Market Outlook: Email Security Beyond the Inbox
The email security market has spent three decades expanding the scope of what organizations expect from the category. The first generation focused on preventing malicious content from reaching the inbox. The second focused on understanding the relationships and behaviors surrounding communications. The current generation emphasizes investigation, response, and operational efficiency alongside detection.
The next phase is unlikely to be defined by one breakthrough technology. It will be shaped by several trends already visible in buyer priorities, attack patterns, and vendor roadmaps.
Identity and Email Continue to Converge
Email security and identity security are becoming more interconnected. BEC often relies on account compromise. OAuth abuse often begins with social engineering. Session theft, credential harvesting, MFA fatigue, and help-desk manipulation frequently involve communication channels alongside identity systems.
This does not mean email security vendors become identity vendors. It means email products need identity context, and identity products benefit from communication context.
Buyers should expect tighter integration with Entra ID, Google Identity, OAuth telemetry, session activity, ATO detection, mailbox-rule cleanup, and identity threat detection and response workflows.
Detection efficacy remains important, but detection claims are becoming harder to differentiate. Nearly every major vendor claims strong performance. Buyers want to know whether a platform can explain its decisions.
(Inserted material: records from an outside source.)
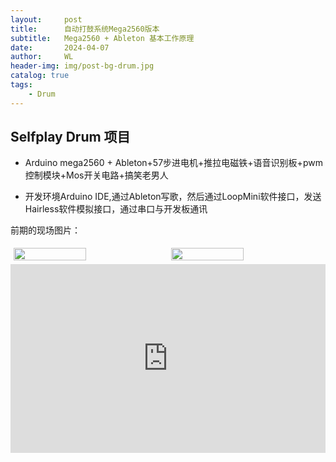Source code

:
 ```yaml
---
layout:     post
title:      自动打鼓系统Mega2560版本
subtitle:   Mega2560 + Ableton 基本工作原理
date:       2024-04-07
author:     WL
header-img: img/post-bg-drum.jpg
catalog: true
tags:
    - Drum
---
```


## Selfplay Drum 项目

- Arduino mega2560 + Ableton+57步进电机+推拉电磁铁+语音识别板+pwm控制模块+Mos开关电路+搞笑老男人  

- 开发环境Arduino IDE,通过Ableton写歌，然后通过LoopMini软件接口，发送Hairless软件模拟接口，通过串口与开发板通讯  

前期的现场图片： 
<div style="display: flex; flex-wrap: wrap; justify-content: center;">
    <img src="https://nibilu.oss-cn-beijing.aliyuncs.com/img/IMG_3485.jpg" style="width: 48%; margin: 1%;" />
    <img src="https://nibilu.oss-cn-beijing.aliyuncs.com/selfplaydrum/IMG_3491.jpg" style="width: 48%; margin: 1%;" />
</div>
<div style="position: relative; padding: 30% 45%;">
  <iframe style="position: absolute; width: 100%; height: 100%; left: 0; top: 0;" src="https://player.bilibili.com/player.html?aid=1152671127&bvid=BV19Z421v735&cid=1493743377&page=1&as_wide=1&high_quality=1&danmaku=0" frameborder="no" scrolling="no"> </iframe>
  </div>   
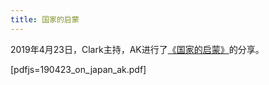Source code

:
 ```yaml
---
title: 国家的启蒙
---
```


2019年4月23日，Clark主持，AK进行了[《国家的启蒙》](https://rsywx.net/books/01935.html)的分享。

[pdfjs=190423_on_japan_ak.pdf]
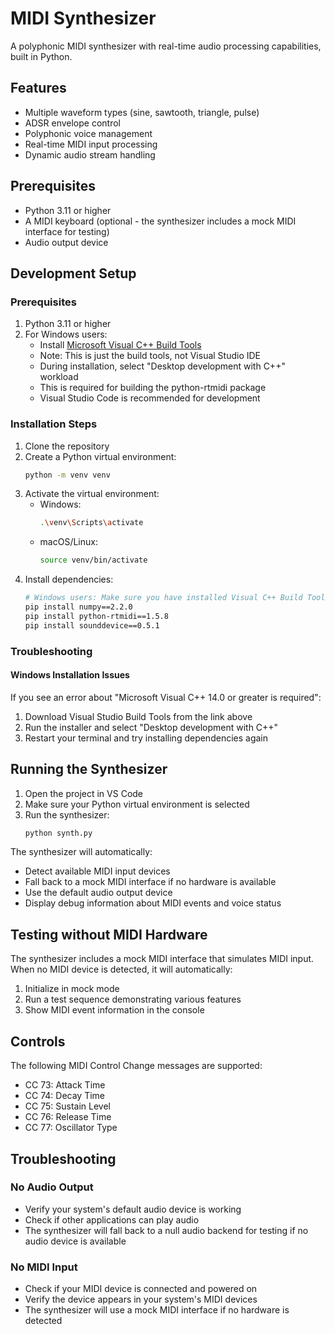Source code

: # MIDI Synthesizer

A polyphonic MIDI synthesizer with real-time audio processing capabilities, built in Python.

## Features
- Multiple waveform types (sine, sawtooth, triangle, pulse)
- ADSR envelope control
- Polyphonic voice management
- Real-time MIDI input processing
- Dynamic audio stream handling

## Prerequisites
- Python 3.11 or higher
- A MIDI keyboard (optional - the synthesizer includes a mock MIDI interface for testing)
- Audio output device

## Development Setup

### Prerequisites
1. Python 3.11 or higher
2. For Windows users:
   - Install [Microsoft Visual C++ Build Tools](https://visualstudio.microsoft.com/visual-cpp-build-tools/)
   - Note: This is just the build tools, not Visual Studio IDE
   - During installation, select "Desktop development with C++" workload
   - This is required for building the python-rtmidi package
   - Visual Studio Code is recommended for development

### Installation Steps
1. Clone the repository
2. Create a Python virtual environment:
   ```bash
   python -m venv venv
   ```
3. Activate the virtual environment:
   - Windows:
     ```bash
     .\venv\Scripts\activate
     ```
   - macOS/Linux:
     ```bash
     source venv/bin/activate
     ```
4. Install dependencies:
   ```bash
   # Windows users: Make sure you have installed Visual C++ Build Tools first
   pip install numpy==2.2.0
   pip install python-rtmidi==1.5.8
   pip install sounddevice==0.5.1
   ```

### Troubleshooting

#### Windows Installation Issues
If you see an error about "Microsoft Visual C++ 14.0 or greater is required":
1. Download Visual Studio Build Tools from the link above
2. Run the installer and select "Desktop development with C++"
3. Restart your terminal and try installing dependencies again

## Running the Synthesizer

1. Open the project in VS Code
2. Make sure your Python virtual environment is selected
3. Run the synthesizer:
   ```bash
   python synth.py
   ```

The synthesizer will automatically:
- Detect available MIDI input devices
- Fall back to a mock MIDI interface if no hardware is available
- Use the default audio output device
- Display debug information about MIDI events and voice status

## Testing without MIDI Hardware

The synthesizer includes a mock MIDI interface that simulates MIDI input. When no MIDI device is detected, it will automatically:
1. Initialize in mock mode
2. Run a test sequence demonstrating various features
3. Show MIDI event information in the console

## Controls

The following MIDI Control Change messages are supported:
- CC 73: Attack Time
- CC 74: Decay Time
- CC 75: Sustain Level
- CC 76: Release Time
- CC 77: Oscillator Type

## Troubleshooting

### No Audio Output
- Verify your system's default audio device is working
- Check if other applications can play audio
- The synthesizer will fall back to a null audio backend for testing if no audio device is available

### No MIDI Input
- Check if your MIDI device is connected and powered on
- Verify the device appears in your system's MIDI devices
- The synthesizer will use a mock MIDI interface if no hardware is detected

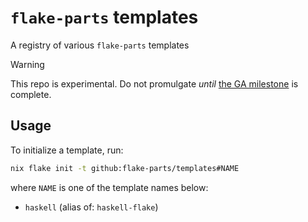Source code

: # `flake-parts` templates

A registry of various `flake-parts` templates

> [!WARNING] 
> This repo is experimental. Do not promulgate *until* [the GA milestone](https://github.com/flake-parts/templates/milestone/1) is complete.

## Usage

To initialize a template, run:

```sh
nix flake init -t github:flake-parts/templates#NAME
```

where `NAME` is one of the template names below:

- `haskell` (alias of: `haskell-flake`)
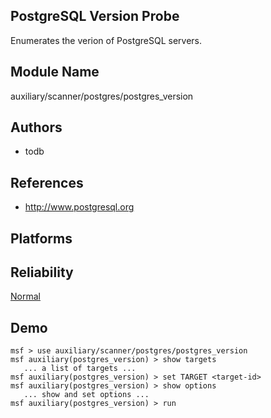 ## PostgreSQL Version Probe

Enumerates the verion of PostgreSQL servers.


## Module Name
auxiliary/scanner/postgres/postgres_version

## Authors
* todb


## References
* http://www.postgresql.org




## Platforms


## Reliability
[Normal](https://github.com/rapid7/metasploit-framework/wiki/Exploit-Ranking)

## Demo

```
msf > use auxiliary/scanner/postgres/postgres_version
msf auxiliary(postgres_version) > show targets
   ... a list of targets ...
msf auxiliary(postgres_version) > set TARGET <target-id>
msf auxiliary(postgres_version) > show options
   ... show and set options ...
msf auxiliary(postgres_version) > run
```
Evidence packets, detection-as-code, model cards, signal contributions, reason strings, analyst override paths, and exportable case records will become more important during procurement. Opaque classifiers may still perform well, but buyers under pressure from boards, insurers, auditors, and regulators prefer systems that can produce defensible evidence.
Response Becomes More Important Than Detection
Security teams evaluate email security based on operational outcomes. The relevant questions are no longer limited to whether a vendor detects threats. Buyers want to know how quickly messages are removed, whether the system can claw back across shared mailboxes and delegated folders, how it handles OAuth grants and mailbox rules, whether it clusters related campaigns, and how well it integrates with SOAR, SIEM, ITSM, XDR, and MDDR workflows.
Mean time to remediation, blast radius reduced, SOC hours saved, ATO containment time, and false-positive reduction are becoming more useful metrics than raw detection rates.
Communication Security Expands Beyond Email
Email remains critical, but attacks now move across Teams, Slack, SharePoint, Google Drive, WhatsApp, LinkedIn, Discord, SMS, supplier portals, and browser-based workflows. Buyers should distinguish between integrations that merely forward alerts and integrations that provide message-level enforcement such as quarantine, removal, revoke, or user protection.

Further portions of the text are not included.